Barbara Shermund (June 26, 1899 – September 9, 1978
) was an American cartoonist whose work appeared in The New Yorker from its first year in 1925. She was one of the first three women cartoonists inducted into the National Cartoonists Society in 1950.

==Early life and education==
Barbara Shermund was born in San Francisco on June 26, 1899. Her father, Henry Shermund, was an architect and her mother, Fredda Cool, was a sculptor. Shermund's talent emerged very early in her life and her parents encouraged her to follow her passion. She attended the California School of Fine Arts and studied painting and printmaking. Her first artwork was published when she was nine years old on the San Francisco Chronicles children's page under the title 'On the farm'. In 1911, she published a short story for a writing contest in The San Francisco Call. She moved to New York in 1925 after her mother's death from Spanish flu. Initially she stayed with friends, either in New York City or in Woodstock. When her father remarried, it was to a woman who was eight years younger than she.

==Cartoon career==
Shermund began her career in New York by creating spot illustrations. Her first cartoon appeared in January 1926. She created covers, illustration and cartoons for Esquire, Life and Collier's.

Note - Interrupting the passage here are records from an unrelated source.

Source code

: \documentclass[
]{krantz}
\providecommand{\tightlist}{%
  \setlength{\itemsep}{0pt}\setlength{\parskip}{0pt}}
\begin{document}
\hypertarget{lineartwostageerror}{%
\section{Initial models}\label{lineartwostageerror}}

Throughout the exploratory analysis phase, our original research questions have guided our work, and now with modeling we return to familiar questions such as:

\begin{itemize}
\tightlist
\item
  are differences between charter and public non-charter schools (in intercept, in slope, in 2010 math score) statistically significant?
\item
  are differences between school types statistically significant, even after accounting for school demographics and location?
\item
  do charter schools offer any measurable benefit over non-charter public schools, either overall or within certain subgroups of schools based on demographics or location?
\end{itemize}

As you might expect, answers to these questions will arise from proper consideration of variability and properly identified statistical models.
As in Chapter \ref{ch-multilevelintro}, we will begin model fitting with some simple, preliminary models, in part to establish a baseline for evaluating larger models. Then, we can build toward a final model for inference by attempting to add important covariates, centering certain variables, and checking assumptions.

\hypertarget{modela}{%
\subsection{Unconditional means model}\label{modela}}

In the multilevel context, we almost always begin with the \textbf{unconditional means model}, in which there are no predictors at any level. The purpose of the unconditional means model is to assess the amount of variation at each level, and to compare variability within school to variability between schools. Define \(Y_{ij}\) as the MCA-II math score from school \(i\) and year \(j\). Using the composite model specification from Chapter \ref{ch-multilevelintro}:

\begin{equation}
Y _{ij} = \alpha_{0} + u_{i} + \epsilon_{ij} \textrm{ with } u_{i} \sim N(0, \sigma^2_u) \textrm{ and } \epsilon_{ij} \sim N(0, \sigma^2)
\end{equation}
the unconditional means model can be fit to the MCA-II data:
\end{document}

In February 1925, Harold Ross launched The New Yorker as a humorous Manhattan-centric magazine. Shermund was one of the first women cartoonists to work for The New Yorker after its launch. Shermund supplied a cover in June and in October and she became a frequent contributor. Over 600 of her cartoons were published in The New Yorker and also contributed nine cover illustrations for the magazine. Shermund wrote her own captions under her cartoons. Her creations were satirical and often had a feminist and poignant tone reflecting the early 20th century view of the New Woman. One cartoon showed two men seated by a fire with the caption, "Well, I guess women are just human beings after all." Shermund also contributed to magazines like Life, Colliers, Judge, and many others.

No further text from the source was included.